_THE TASK_
Print, word for word, the opening line of the data below and every line after it through the line that contains "The UTXO set", but not the pictures.

(Saved entries)
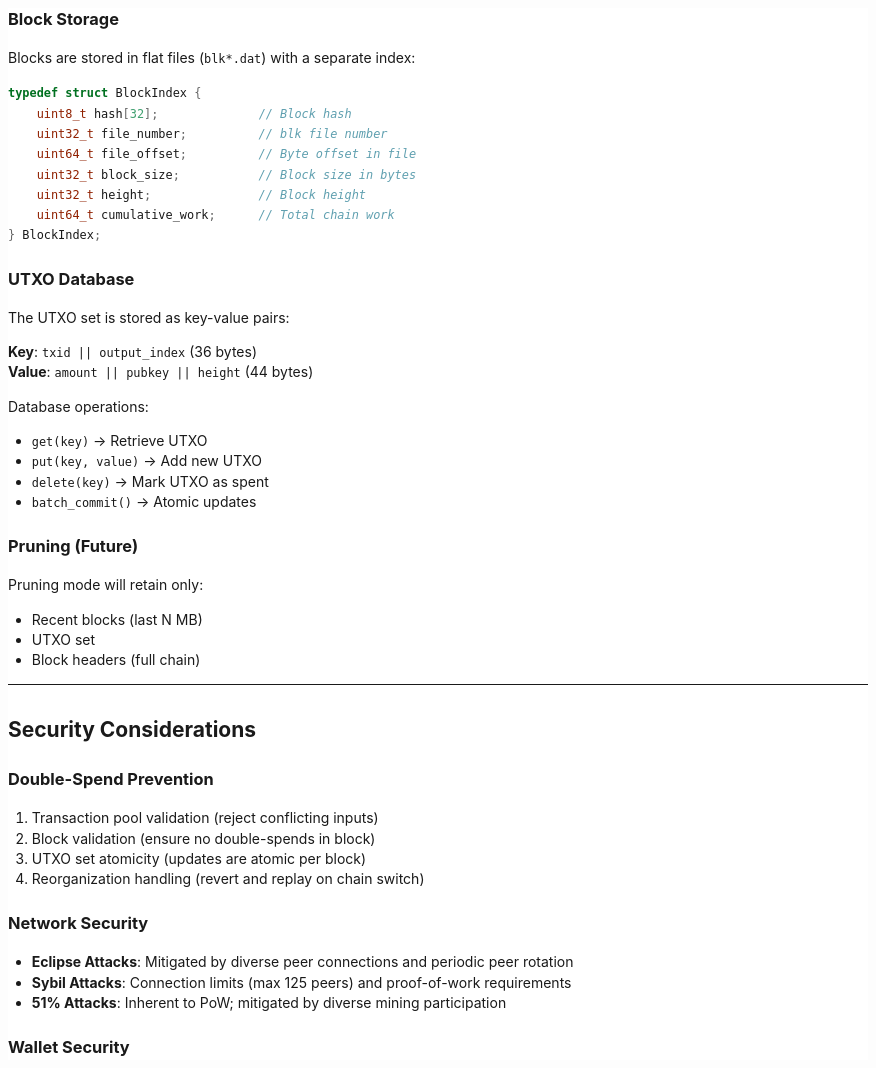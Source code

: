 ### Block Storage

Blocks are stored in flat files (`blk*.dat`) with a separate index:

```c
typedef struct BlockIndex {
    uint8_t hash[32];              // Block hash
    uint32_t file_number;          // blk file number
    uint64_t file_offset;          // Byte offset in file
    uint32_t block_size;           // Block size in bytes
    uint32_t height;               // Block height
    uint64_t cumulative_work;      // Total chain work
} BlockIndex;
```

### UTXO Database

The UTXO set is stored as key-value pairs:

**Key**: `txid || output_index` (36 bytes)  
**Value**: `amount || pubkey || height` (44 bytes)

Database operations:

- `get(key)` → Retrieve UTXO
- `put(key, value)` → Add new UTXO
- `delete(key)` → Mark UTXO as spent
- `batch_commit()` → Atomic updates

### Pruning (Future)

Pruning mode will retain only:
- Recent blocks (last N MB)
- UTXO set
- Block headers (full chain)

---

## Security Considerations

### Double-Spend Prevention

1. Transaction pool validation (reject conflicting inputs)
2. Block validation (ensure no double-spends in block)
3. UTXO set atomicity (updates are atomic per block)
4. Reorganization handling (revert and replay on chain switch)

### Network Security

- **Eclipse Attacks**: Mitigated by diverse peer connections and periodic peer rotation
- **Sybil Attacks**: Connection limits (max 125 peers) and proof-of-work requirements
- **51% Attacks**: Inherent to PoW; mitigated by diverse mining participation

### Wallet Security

_REPLY_
Source code

: ### Block Storage

Blocks are stored in flat files (`blk*.dat`) with a separate index:

```c
typedef struct BlockIndex {
    uint8_t hash[32];              // Block hash
    uint32_t file_number;          // blk file number
    uint64_t file_offset;          // Byte offset in file
    uint32_t block_size;           // Block size in bytes
    uint32_t height;               // Block height
    uint64_t cumulative_work;      // Total chain work
} BlockIndex;
```

### UTXO Database

The UTXO set is stored as key-value pairs:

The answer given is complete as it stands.